Instructions for the task >> Write out exactly the lines from the one containing "dimensions** table join.</span></span>" through the last line of the records below, and no others.

Saved data entries:

*** Begin section ***

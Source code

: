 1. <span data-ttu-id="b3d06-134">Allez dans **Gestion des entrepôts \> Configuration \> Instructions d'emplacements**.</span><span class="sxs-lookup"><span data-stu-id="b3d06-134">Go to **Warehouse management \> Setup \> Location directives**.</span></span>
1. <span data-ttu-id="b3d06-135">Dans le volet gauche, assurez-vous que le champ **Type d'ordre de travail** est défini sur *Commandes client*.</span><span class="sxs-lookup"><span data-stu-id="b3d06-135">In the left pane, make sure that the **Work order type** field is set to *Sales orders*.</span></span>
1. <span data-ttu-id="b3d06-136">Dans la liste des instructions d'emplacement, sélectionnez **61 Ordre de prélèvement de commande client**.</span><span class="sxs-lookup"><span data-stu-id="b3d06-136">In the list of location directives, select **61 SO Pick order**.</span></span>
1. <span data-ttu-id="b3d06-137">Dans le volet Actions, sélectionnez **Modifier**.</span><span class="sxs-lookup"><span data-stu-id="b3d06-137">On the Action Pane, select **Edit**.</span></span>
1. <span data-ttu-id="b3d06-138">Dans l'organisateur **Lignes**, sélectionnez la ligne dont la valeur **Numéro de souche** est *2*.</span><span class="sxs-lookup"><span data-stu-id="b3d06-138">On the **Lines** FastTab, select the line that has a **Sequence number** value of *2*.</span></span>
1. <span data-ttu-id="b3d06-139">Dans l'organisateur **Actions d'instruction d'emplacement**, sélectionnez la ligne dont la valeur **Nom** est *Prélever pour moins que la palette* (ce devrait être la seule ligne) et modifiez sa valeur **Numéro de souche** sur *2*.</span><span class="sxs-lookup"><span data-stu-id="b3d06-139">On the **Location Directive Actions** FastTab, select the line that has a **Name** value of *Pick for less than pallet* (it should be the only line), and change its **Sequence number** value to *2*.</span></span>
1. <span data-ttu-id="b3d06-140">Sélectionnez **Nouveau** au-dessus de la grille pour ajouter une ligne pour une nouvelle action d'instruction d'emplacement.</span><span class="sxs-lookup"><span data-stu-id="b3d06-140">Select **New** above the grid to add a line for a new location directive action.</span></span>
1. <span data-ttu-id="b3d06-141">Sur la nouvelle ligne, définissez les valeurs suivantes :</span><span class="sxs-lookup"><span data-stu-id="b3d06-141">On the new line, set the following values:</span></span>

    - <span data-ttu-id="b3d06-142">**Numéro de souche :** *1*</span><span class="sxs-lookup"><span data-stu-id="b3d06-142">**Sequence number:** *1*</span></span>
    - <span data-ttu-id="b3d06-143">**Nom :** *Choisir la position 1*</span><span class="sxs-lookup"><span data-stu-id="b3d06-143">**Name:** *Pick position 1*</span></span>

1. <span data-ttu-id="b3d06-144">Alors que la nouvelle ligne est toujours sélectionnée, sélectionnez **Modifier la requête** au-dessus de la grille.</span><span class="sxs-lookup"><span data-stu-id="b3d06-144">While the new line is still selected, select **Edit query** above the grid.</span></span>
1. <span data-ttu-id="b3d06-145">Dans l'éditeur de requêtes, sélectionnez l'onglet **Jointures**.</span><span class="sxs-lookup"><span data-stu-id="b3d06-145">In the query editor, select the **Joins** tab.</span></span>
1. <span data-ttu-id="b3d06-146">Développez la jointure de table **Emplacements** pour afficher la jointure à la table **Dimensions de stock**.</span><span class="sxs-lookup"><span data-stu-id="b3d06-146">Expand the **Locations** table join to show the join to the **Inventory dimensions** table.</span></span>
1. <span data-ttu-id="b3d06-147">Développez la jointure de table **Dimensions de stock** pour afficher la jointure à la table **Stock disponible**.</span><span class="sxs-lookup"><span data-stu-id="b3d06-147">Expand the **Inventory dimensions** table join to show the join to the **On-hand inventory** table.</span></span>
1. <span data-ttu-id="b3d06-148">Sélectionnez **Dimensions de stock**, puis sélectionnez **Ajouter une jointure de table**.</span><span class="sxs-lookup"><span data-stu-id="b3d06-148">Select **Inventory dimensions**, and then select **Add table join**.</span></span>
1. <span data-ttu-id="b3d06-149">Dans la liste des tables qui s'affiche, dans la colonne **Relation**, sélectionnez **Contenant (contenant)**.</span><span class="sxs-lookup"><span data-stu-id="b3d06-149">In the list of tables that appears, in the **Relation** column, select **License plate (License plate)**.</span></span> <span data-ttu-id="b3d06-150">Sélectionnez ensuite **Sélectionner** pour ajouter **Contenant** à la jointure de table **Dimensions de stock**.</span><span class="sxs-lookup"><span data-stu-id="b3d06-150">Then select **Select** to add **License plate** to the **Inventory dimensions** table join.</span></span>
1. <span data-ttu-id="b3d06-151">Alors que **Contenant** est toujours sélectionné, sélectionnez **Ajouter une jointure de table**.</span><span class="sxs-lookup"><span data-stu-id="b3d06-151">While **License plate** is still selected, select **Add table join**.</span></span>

*** End section ***

Result >>
1. <span data-ttu-id="b3d06-149">Dans la liste des tables qui s'affiche, dans la colonne **Relation**, sélectionnez **Contenant (contenant)**.</span><span class="sxs-lookup"><span data-stu-id="b3d06-149">In the list of tables that appears, in the **Relation** column, select **License plate (License plate)**.</span></span> <span data-ttu-id="b3d06-150">Sélectionnez ensuite **Sélectionner** pour ajouter **Contenant** à la jointure de table **Dimensions de stock**.</span><span class="sxs-lookup"><span data-stu-id="b3d06-150">Then select **Select** to add **License plate** to the **Inventory dimensions** table join.</span></span>
1. <span data-ttu-id="b3d06-151">Alors que **Contenant** est toujours sélectionné, sélectionnez **Ajouter une jointure de table**.</span><span class="sxs-lookup"><span data-stu-id="b3d06-151">While **License plate** is still selected, select **Add table join**.</span></span>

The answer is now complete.